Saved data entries
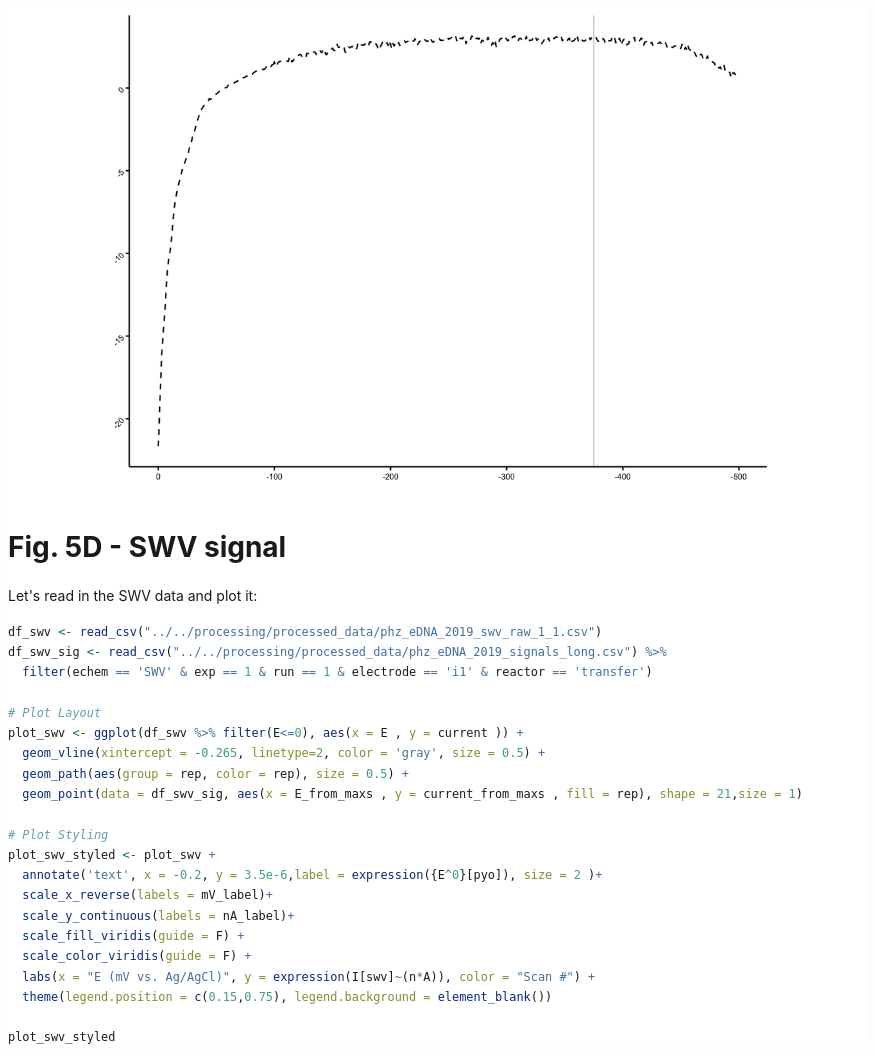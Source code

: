 <img src="phz2019_Fig_5_files/figure-html/unnamed-chunk-4-1.png" width="672" style="display: block; margin: auto;" />

# Fig. 5D - SWV signal

Let's read in the SWV data and plot it:


```r
df_swv <- read_csv("../../processing/processed_data/phz_eDNA_2019_swv_raw_1_1.csv")
df_swv_sig <- read_csv("../../processing/processed_data/phz_eDNA_2019_signals_long.csv") %>% 
  filter(echem == 'SWV' & exp == 1 & run == 1 & electrode == 'i1' & reactor == 'transfer')

# Plot Layout
plot_swv <- ggplot(df_swv %>% filter(E<=0), aes(x = E , y = current )) +
  geom_vline(xintercept = -0.265, linetype=2, color = 'gray', size = 0.5) + 
  geom_path(aes(group = rep, color = rep), size = 0.5) + 
  geom_point(data = df_swv_sig, aes(x = E_from_maxs , y = current_from_maxs , fill = rep), shape = 21,size = 1) 

# Plot Styling
plot_swv_styled <- plot_swv + 
  annotate('text', x = -0.2, y = 3.5e-6,label = expression({E^0}[pyo]), size = 2 )+
  scale_x_reverse(labels = mV_label)+
  scale_y_continuous(labels = nA_label)+
  scale_fill_viridis(guide = F) + 
  scale_color_viridis(guide = F) + 
  labs(x = "E (mV vs. Ag/AgCl)", y = expression(I[swv]~(n*A)), color = "Scan #") + 
  theme(legend.position = c(0.15,0.75), legend.background = element_blank())

plot_swv_styled
```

— Instructions to follow —
Your answer must be an exact copy of the records, minus any pictures.

— Output of the task —
Source code

: <img src="phz2019_Fig_5_files/figure-html/unnamed-chunk-4-1.png" width="672" style="display: block; margin: auto;" />

# Fig. 5D - SWV signal

Let's read in the SWV data and plot it:


```r
df_swv <- read_csv("../../processing/processed_data/phz_eDNA_2019_swv_raw_1_1.csv")
df_swv_sig <- read_csv("../../processing/processed_data/phz_eDNA_2019_signals_long.csv") %>% 
  filter(echem == 'SWV' & exp == 1 & run == 1 & electrode == 'i1' & reactor == 'transfer')

# Plot Layout
plot_swv <- ggplot(df_swv %>% filter(E<=0), aes(x = E , y = current )) +
  geom_vline(xintercept = -0.265, linetype=2, color = 'gray', size = 0.5) + 
  geom_path(aes(group = rep, color = rep), size = 0.5) + 
  geom_point(data = df_swv_sig, aes(x = E_from_maxs , y = current_from_maxs , fill = rep), shape = 21,size = 1) 

# Plot Styling
plot_swv_styled <- plot_swv + 
  annotate('text', x = -0.2, y = 3.5e-6,label = expression({E^0}[pyo]), size = 2 )+
  scale_x_reverse(labels = mV_label)+
  scale_y_continuous(labels = nA_label)+
  scale_fill_viridis(guide = F) + 
  scale_color_viridis(guide = F) + 
  labs(x = "E (mV vs. Ag/AgCl)", y = expression(I[swv]~(n*A)), color = "Scan #") + 
  theme(legend.position = c(0.15,0.75), legend.background = element_blank())

plot_swv_styled
```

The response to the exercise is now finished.